Muita coisa mudou desde que a festa começou nos bairros periféricos e chamou atenção das elites da cidade. Nos anos 1960, os mais jovens vão para as ruas com barracas e também aparecem as figuras do sanfoneiro e do trio forrozeiro. O poder público passa a prestar atenção no fenômeno e coloca um palco na Praça Nova, dando início ao São João de Senhor do Bonfim. A partir de 2008, a programação é transferida para o Espaço Gonzagão (onde fica o palco principal dos shows) por conta da quantidade cada vez maior de pessoas vindas de outras cidades e estados, algumas dispostas a fazer um único bate e volta.

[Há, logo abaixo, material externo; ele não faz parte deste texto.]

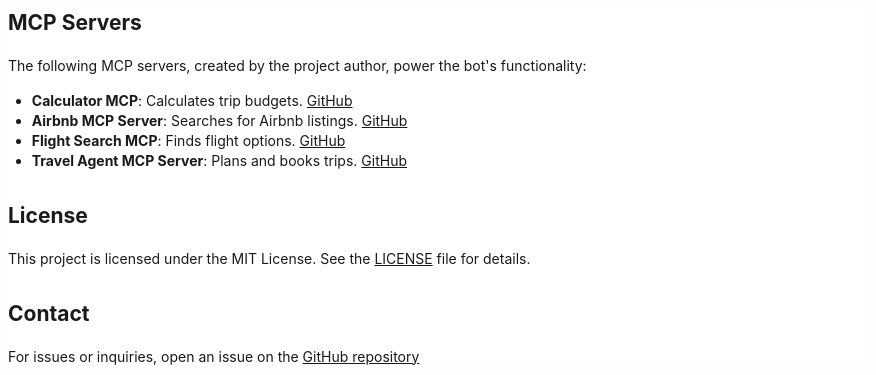 ## MCP Servers

The following MCP servers, created by the project author, power the bot's functionality:
- **Calculator MCP**: Calculates trip budgets. [GitHub](https://github.com/alan5543/calculator-mcp)
- **Airbnb MCP Server**: Searches for Airbnb listings. [GitHub](https://github.com/alan5543/airbnb-mcp-server)
- **Flight Search MCP**: Finds flight options. [GitHub](https://github.com/alan5543/Flight-Search-MCP)
- **Travel Agent MCP Server**: Plans and books trips. [GitHub](https://github.com/alan5543/Travel-Agent-MCP-Server)



## License

This project is licensed under the MIT License. See the [LICENSE](LICENSE) file for details.

## Contact

For issues or inquiries, open an issue on the [GitHub repository](https://github.com/alan5543/telegram-travel-agent)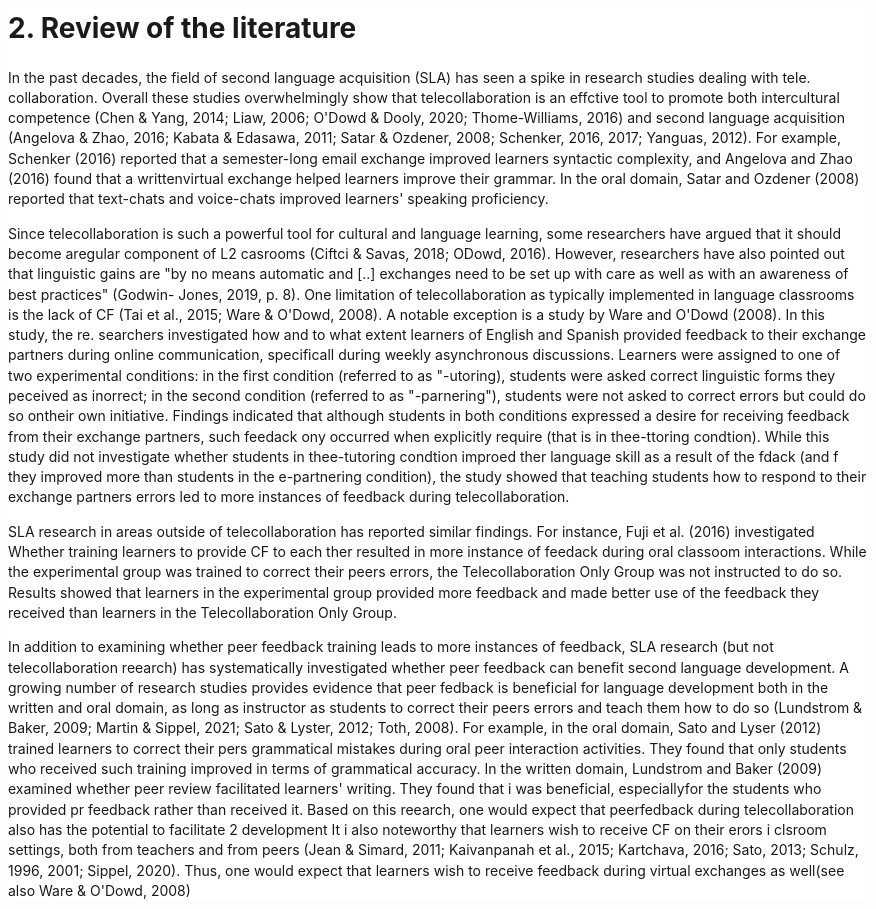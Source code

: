 # 2. Review of the literature

In the past decades, the field of second language acquisition (SLA) has seen a spike in research studies dealing with tele. collaboration. Overall these studies overwhelmingly show that telecollaboration is an effctive tool to promote both intercultural competence (Chen & Yang, 2014; Liaw, 2006; O'Dowd & Dooly, 2020; Thome-Williams, 2016) and second language acquisition (Angelova & Zhao, 2016; Kabata & Edasawa, 2011; Satar & Ozdener, 2008; Schenker, 2016, 2017; Yanguas, 2012). For example, Schenker (2016) reported that a semester-long email exchange improved learners syntactic complexity, and Angelova and Zhao (2016) found that a writtenvirtual exchange helped learners improve their grammar. In the oral domain, Satar and Ozdener (2008) reported that text-chats and voice-chats improved learners' speaking proficiency.

Since telecollaboration is such a powerful tool for cultural and language learning, some researchers have argued that it should become aregular component of L2 casrooms (Ciftci & Savas, 2018; ODowd, 2016). However, researchers have also pointed out that linguistic gains are "by no means automatic and [..] exchanges need to be set up with care as well as with an awareness of best practices" (Godwin- Jones, 2019, p. 8). One limitation of telecollaboration as typically implemented in language classrooms is the lack of CF (Tai et al., 2015; Ware & O'Dowd, 2008). A notable exception is a study by Ware and O'Dowd (2008). In this study, the re. searchers investigated how and to what extent learners of English and Spanish provided feedback to their exchange partners during online communication, specificall during weekly asynchronous discussions. Learners were assigned to one of two experimental conditions: in the first condition (referred to as "-utoring), students were asked correct linguistic forms they peceived as inorrect; in the second condition (referred to as "-parnering"), students were not asked to correct errors but could do so ontheir own initiative. Findings indicated that although students in both conditions expressed a desire for receiving feedback from their exchange partners, such feedack ony occurred when explicitly require (that is in thee-ttoring condtion). While this study did not investigate whether students in thee-tutoring condtion improed ther language skill as a result of the fdack (and f they improved more than students in the e-partnering condition), the study showed that teaching students how to respond to their exchange partners errors led to more instances of feedback during telecollaboration.

SLA research in areas outside of telecollaboration has reported similar findings. For instance, Fuji et al. (2016) investigated Whether training learners to provide CF to each ther resulted in more instance of feedack during oral classoom interactions. While the experimental group was trained to correct their peers errors, the Telecollaboration Only Group was not instructed to do so. Results showed that learners in the experimental group provided more feedback and made better use of the feedback they received than learners in the Telecollaboration Only Group.

In addition to examining whether peer feedback training leads to more instances of feedback, SLA research (but not telecollaboration reearch) has systematically investigated whether peer feedback can benefit second language development. A growing number of research studies provides evidence that peer fedback is beneficial for language development both in the written and oral domain, as long as instructor as students to correct their peers errors and teach them how to do so (Lundstrom & Baker, 2009; Martin & Sippel, 2021; Sato & Lyster, 2012; Toth, 2008). For example, in the oral domain, Sato and Lyser (2012) trained learners to correct their pers grammatical mistakes during oral peer interaction activities. They found that only students who received such training improved in terms of grammatical accuracy. In the written domain, Lundstrom and Baker (2009) examined whether peer review facilitated learners' writing. They found that i was beneficial, especiallyfor the students who provided pr feedback rather than received it. Based on this reearch, one would expect that peerfedback during telecollaboration also has the potential to facilitate 2 development It i also noteworthy that learners wish to receive CF on their erors i clsroom settings, both from teachers and from peers (Jean & Simard, 2011; Kaivanpanah et al., 2015; Kartchava, 2016; Sato, 2013; Schulz, 1996, 2001; Sippel, 2020). Thus, one would expect that learners wish to receive feedback during virtual exchanges as well(see also Ware & O'Dowd, 2008)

Com o seu impressionante crescimento ao longo das últimas décadas, o São João de Senhor do Bonfim ganha proporções jamais vistas, torna-se a principal fonte de receita para o município e geração de emprego para os moradores. Vários milhões são movimentados com o turismo, shows de artistas renomados e comércio de bebidas e alimentos. Estima-se que 800 mil pessoas circulem pela região nos dias da festa. E um dos termômetros da alta procura é o Forró do Sfrega, festa privada criada no ano de 2000.

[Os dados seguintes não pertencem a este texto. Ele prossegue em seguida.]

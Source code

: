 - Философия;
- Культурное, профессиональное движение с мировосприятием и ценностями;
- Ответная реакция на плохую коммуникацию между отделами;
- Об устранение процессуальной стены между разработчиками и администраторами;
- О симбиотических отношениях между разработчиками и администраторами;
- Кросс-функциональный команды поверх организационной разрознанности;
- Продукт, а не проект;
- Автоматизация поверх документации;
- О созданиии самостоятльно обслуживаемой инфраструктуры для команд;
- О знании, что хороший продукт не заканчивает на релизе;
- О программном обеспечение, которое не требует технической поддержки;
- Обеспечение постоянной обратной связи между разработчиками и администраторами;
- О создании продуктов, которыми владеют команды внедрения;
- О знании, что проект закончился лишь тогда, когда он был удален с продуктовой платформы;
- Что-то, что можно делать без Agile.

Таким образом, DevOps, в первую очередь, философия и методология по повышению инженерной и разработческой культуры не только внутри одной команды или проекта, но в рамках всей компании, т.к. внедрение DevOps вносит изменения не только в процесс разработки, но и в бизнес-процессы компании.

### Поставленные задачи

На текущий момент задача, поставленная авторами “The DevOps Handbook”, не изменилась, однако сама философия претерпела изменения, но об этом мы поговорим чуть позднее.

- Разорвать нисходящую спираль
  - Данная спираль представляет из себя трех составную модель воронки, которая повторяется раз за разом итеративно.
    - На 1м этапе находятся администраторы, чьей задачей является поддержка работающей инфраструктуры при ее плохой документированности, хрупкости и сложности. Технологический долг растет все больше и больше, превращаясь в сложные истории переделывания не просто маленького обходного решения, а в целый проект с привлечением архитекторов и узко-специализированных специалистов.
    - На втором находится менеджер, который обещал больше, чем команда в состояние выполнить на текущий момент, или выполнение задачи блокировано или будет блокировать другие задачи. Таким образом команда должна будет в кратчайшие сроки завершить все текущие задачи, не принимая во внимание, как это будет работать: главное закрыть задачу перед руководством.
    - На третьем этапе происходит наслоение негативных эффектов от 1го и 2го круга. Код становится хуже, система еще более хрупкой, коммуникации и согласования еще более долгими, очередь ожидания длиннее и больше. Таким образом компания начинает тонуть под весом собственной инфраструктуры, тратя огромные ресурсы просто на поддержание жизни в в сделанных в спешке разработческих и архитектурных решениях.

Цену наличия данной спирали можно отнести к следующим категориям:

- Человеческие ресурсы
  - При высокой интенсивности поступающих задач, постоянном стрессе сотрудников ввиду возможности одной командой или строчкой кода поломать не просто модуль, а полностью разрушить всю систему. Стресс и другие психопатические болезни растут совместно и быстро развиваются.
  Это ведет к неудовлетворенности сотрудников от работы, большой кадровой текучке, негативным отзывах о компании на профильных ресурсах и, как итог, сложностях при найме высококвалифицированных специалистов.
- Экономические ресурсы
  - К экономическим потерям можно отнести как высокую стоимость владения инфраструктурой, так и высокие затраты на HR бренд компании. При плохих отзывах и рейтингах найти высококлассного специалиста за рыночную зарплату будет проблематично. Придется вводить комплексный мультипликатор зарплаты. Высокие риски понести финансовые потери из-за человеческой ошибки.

Outra atração importante em Senhor do Bonfim é a Guerra de Espadas. Estigmatizada por certos setores, conta-se que os primeiros registros da prática na cidade datam dos anos 1930, e a tradição permanece, passada de pai para filho. São gerações treinadas na arte, que esperam um único período no ano para exercitar com as mãos o seu balé de luzes e fogo.

Fiz a defesa dos espadeiros em pronunciamento na tribuna da Alba. Em reunião com a Associação dos Espadeiros de Senhor do Bonfim, eles me apresentaram um problema grave: as espadas estão sendo consideradas como explosivos. Os espadeiros estão sendo criminalizados e, pela primeira vez, um deles foi condenado pela Justiça. Dizem que as espadas servem para explodir banco. E eu queria chamar atenção do Ministério Público: existe uma norma do Exército brasileiro que classifica as espadas como fogos pirotécnicos, e não armas. Precisamos parar com essa perseguição, não somente em Senhor do Bonfim, mas em Cruz das Almas e outras cidades. Vamos fazer uma audiência pública para debater o tema. O São João está no sangue, na vida de Senhor do Bonfim, todos os moradores daquela terra pulsam o São João.

Por todos os motivos listados acima, o Projeto de Lei que reconhece o São João de Senhor do Bonfim como Patrimônio Imaterial possui como objetivo congregar os bonfinenses e visitantes e que, diante da grandiosidade que o São João representa, não apenas para a cidade, mas para todo o Estado da Bahia, revela-se como compromisso com a tradição e com um saudoso passado, sobretudo na mente e na vida das gerações mais velhas e como semente para as gerações que virão.